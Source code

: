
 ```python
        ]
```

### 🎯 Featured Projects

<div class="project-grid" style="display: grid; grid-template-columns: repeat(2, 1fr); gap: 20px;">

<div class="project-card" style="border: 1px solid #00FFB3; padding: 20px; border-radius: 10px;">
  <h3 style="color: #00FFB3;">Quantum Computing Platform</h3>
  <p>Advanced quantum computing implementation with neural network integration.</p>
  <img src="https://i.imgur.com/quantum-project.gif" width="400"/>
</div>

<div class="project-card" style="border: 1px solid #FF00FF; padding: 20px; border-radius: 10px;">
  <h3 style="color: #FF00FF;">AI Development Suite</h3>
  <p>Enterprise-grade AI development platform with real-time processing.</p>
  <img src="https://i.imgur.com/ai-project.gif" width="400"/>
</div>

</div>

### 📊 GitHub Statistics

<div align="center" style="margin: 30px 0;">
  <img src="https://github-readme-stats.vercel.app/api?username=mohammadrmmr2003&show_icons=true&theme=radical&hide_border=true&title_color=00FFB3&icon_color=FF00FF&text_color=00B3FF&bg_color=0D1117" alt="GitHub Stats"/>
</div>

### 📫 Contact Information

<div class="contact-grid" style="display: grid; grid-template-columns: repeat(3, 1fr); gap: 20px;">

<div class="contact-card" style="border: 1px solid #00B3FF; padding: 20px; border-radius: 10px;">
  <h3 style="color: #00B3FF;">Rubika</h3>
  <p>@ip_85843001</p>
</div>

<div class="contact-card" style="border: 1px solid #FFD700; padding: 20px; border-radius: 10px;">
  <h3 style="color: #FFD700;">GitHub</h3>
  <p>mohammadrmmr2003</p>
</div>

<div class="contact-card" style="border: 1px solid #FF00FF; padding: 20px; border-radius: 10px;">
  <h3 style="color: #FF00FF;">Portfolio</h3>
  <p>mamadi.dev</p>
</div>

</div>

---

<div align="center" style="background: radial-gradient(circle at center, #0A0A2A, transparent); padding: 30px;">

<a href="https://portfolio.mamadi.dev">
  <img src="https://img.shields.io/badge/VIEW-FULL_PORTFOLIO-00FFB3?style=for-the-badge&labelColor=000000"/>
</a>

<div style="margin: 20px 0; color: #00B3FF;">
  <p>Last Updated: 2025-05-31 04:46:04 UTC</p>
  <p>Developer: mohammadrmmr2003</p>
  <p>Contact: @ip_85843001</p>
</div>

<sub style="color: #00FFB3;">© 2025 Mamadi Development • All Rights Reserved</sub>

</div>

□ □ □

Your response must repeat the entries above exactly, in full.

Source code

:
 ```python
        ]
```

### 🎯 Featured Projects

<div class="project-grid" style="display: grid; grid-template-columns: repeat(2, 1fr); gap: 20px;">

<div class="project-card" style="border: 1px solid #00FFB3; padding: 20px; border-radius: 10px;">
  <h3 style="color: #00FFB3;">Quantum Computing Platform</h3>
  <p>Advanced quantum computing implementation with neural network integration.</p>
  <img src="https://i.imgur.com/quantum-project.gif" width="400"/>
</div>

<div class="project-card" style="border: 1px solid #FF00FF; padding: 20px; border-radius: 10px;">
  <h3 style="color: #FF00FF;">AI Development Suite</h3>
  <p>Enterprise-grade AI development platform with real-time processing.</p>
  <img src="https://i.imgur.com/ai-project.gif" width="400"/>
</div>

</div>

### 📊 GitHub Statistics

<div align="center" style="margin: 30px 0;">
  <img src="https://github-readme-stats.vercel.app/api?username=mohammadrmmr2003&show_icons=true&theme=radical&hide_border=true&title_color=00FFB3&icon_color=FF00FF&text_color=00B3FF&bg_color=0D1117" alt="GitHub Stats"/>
</div>

### 📫 Contact Information

<div class="contact-grid" style="display: grid; grid-template-columns: repeat(3, 1fr); gap: 20px;">

<div class="contact-card" style="border: 1px solid #00B3FF; padding: 20px; border-radius: 10px;">
  <h3 style="color: #00B3FF;">Rubika</h3>
  <p>@ip_85843001</p>
</div>

<div class="contact-card" style="border: 1px solid #FFD700; padding: 20px; border-radius: 10px;">
  <h3 style="color: #FFD700;">GitHub</h3>
  <p>mohammadrmmr2003</p>
</div>

<div class="contact-card" style="border: 1px solid #FF00FF; padding: 20px; border-radius: 10px;">
  <h3 style="color: #FF00FF;">Portfolio</h3>
  <p>mamadi.dev</p>
</div>

</div>

---

<div align="center" style="background: radial-gradient(circle at center, #0A0A2A, transparent); padding: 30px;">

<a href="https://portfolio.mamadi.dev">
  <img src="https://img.shields.io/badge/VIEW-FULL_PORTFOLIO-00FFB3?style=for-the-badge&labelColor=000000"/>
</a>

<div style="margin: 20px 0; color: #00B3FF;">
  <p>Last Updated: 2025-05-31 04:46:04 UTC</p>
  <p>Developer: mohammadrmmr2003</p>
  <p>Contact: @ip_85843001</p>
</div>

<sub style="color: #00FFB3;">© 2025 Mamadi Development • All Rights Reserved</sub>

</div>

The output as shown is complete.